= Nikolai Köstner =

Estonian politician, economist, diplomat and academic

Nikolai Köstner (1889–1959) was an Estonian politician, economist, diplomat and academic. He was a member of the Provisional Assembly of the Autonomous Estonian Governorate (1917–19) and the Constituent Assembly of the newly established Republic of Estonia (1919–20); he also served as a minister in Jaan Raamot's Provincial Government (Eesti Maavalitsus) in 1917, in the Second and Third Provisional Governments (1918–19), and in Otto Strandman's first Cabinet and Jaan Tõnisson's first Cabinet. He was also part of the Estonian delegation to the 1919 Paris Peace Conference. In later life, he worked as an academic at the University of Tartu and as an adviser to a number of national banks.

== Early life and education ==
Köstner was born on 26 March 1889 in Luunja Parish in Kreis Dorpat, Governorate of Livonia, the son of Jaak Kostner and Ann, née Jermakoff. He attended Tammistu Rural School (Vallakool) between 1896 and 1899, and then the Tartu Teachers' Seminar (1900–1901) and Tartu Reaalkool (Realschule) until 1907, when he began studying at the Moscow Commercial Institute, graduating in 1915. He worked in Moscow and St Petersburg before returning to Estonia in 1917.

== Government ==
In 1917, Köstner was elected to the Provincial Assembly of the Autonomous Governorate of Estonia; he served for the duration of its only session (1917–19) and was the assembly's Second Vice-Chairman between 25 October 1917 and 27 November 1918. In 1919, he was elected to the Constituent Assembly of the newly established Republic of Estonia as a member of the Estonian Social Democratic Workers' Party, but he stepped down on 3 February 1920, to be replaced by Johan Epner.
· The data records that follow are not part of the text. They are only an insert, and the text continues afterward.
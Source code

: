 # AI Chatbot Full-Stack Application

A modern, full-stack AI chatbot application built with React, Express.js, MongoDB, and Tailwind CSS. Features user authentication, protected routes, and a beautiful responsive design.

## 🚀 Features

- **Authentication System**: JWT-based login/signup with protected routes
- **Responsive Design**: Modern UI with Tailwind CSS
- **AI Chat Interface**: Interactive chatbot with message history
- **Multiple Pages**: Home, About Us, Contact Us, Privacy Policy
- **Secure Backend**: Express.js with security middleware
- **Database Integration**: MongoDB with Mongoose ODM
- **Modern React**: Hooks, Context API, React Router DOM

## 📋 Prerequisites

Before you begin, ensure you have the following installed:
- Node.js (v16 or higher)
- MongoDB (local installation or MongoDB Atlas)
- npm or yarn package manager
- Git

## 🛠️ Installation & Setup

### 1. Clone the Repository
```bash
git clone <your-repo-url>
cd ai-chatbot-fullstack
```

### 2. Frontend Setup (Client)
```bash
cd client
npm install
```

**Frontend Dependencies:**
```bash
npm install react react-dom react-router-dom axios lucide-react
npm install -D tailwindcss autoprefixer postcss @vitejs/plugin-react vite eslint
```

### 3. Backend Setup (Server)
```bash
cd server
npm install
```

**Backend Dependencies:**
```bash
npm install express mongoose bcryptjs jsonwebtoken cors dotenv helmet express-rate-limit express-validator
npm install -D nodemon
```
Köstner's parliamentary career ended there, but he also held a range of government offices. He was Head of the General Administration Department in the Provincial Government between 3 August and 25 October 1917, serving in Jaan Raamot's administration. He returned to government on 16 November 1918, when he was appointed Acting Minister of Commerce in the Second Provisional Government under Konstantin Päts; on 27 November 1918, he was made Minister of Industry and Trade in Päts's new administration (the Third Provisional Government), serving until 12 March 1919, when he was replaced by August Janson. In Otto Strandman's cabinet – the first of the Republic of Estonia – he served as Minister of Trade and Industry and Minister of Roads (Transport Minister), for the duration of the cabinet, from 8 May 1919 to 18 November 1919, when he was appointed Minister of Commerce and Industry in Jaan Tõnisson's first cabinet, serving until 15 April 1920.
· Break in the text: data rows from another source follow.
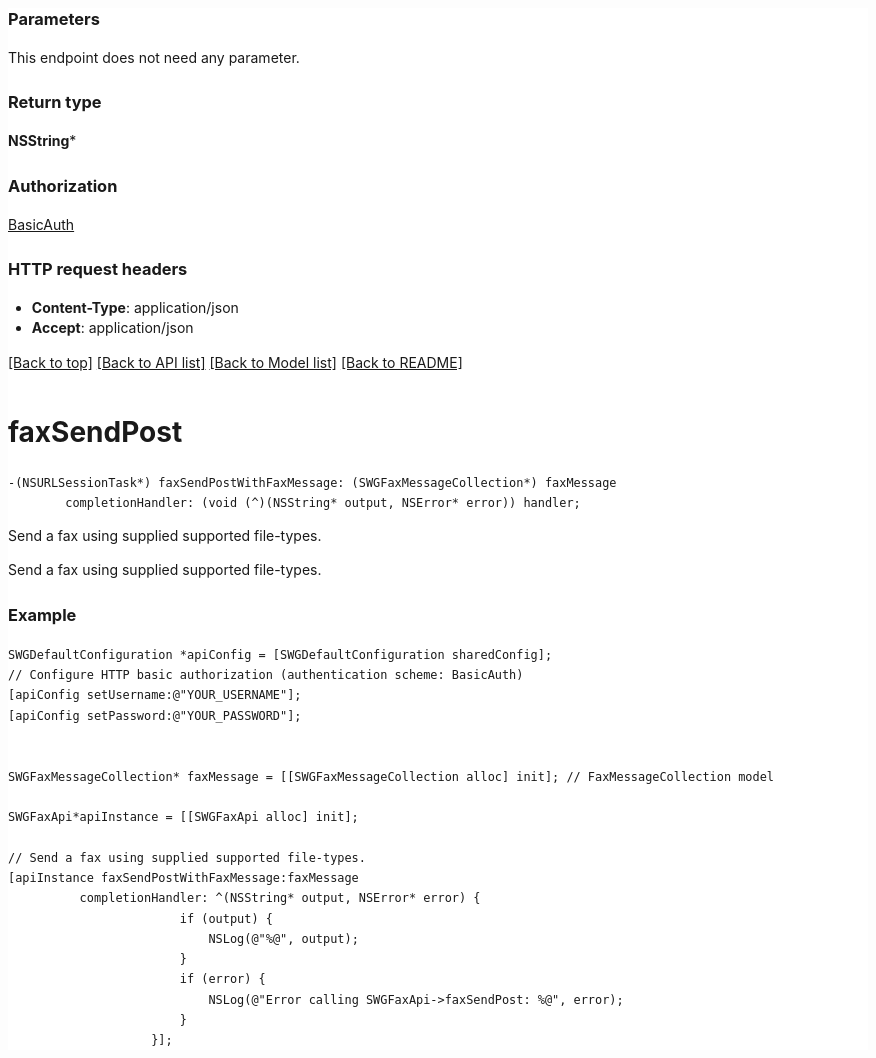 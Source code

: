 ### Parameters
This endpoint does not need any parameter.

### Return type

**NSString***

### Authorization

[BasicAuth](../README.md#BasicAuth)

### HTTP request headers

 - **Content-Type**: application/json
 - **Accept**: application/json

[[Back to top]](#) [[Back to API list]](../README.md#documentation-for-api-endpoints) [[Back to Model list]](../README.md#documentation-for-models) [[Back to README]](../README.md)

# **faxSendPost**
```objc
-(NSURLSessionTask*) faxSendPostWithFaxMessage: (SWGFaxMessageCollection*) faxMessage
        completionHandler: (void (^)(NSString* output, NSError* error)) handler;
```

Send a fax using supplied supported file-types.

Send a fax using supplied supported file-types.

### Example 
```objc
SWGDefaultConfiguration *apiConfig = [SWGDefaultConfiguration sharedConfig];
// Configure HTTP basic authorization (authentication scheme: BasicAuth)
[apiConfig setUsername:@"YOUR_USERNAME"];
[apiConfig setPassword:@"YOUR_PASSWORD"];


SWGFaxMessageCollection* faxMessage = [[SWGFaxMessageCollection alloc] init]; // FaxMessageCollection model

SWGFaxApi*apiInstance = [[SWGFaxApi alloc] init];

// Send a fax using supplied supported file-types.
[apiInstance faxSendPostWithFaxMessage:faxMessage
          completionHandler: ^(NSString* output, NSError* error) {
                        if (output) {
                            NSLog(@"%@", output);
                        }
                        if (error) {
                            NSLog(@"Error calling SWGFaxApi->faxSendPost: %@", error);
                        }
                    }];
```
== Academic, economic and diplomatic work, and later life ==
Outside of government, Köstner represented Estonia at the Paris Peace Conference in 1919, and was Estonian Representative and Consul in the United States between 1921 and 1922, when he was appointed an adviser to the Ministry of Finance, serving until 1927. He was an adviser of the Bank of Estonia between 1928 and 1932, held academic posts at the University of Tartu, serving as Assistant Professor of Statistics and Economic Geography from 1926, and then from 1932 to 1935 he was a Professor of Practical and Political Economy. Between 1932 and 1940, he was an adviser to the Bank of Bulgaria, and from 1941 held a similar post at the Bank of Egypt. He died in Cairo, Egypt, on 17 February 1959.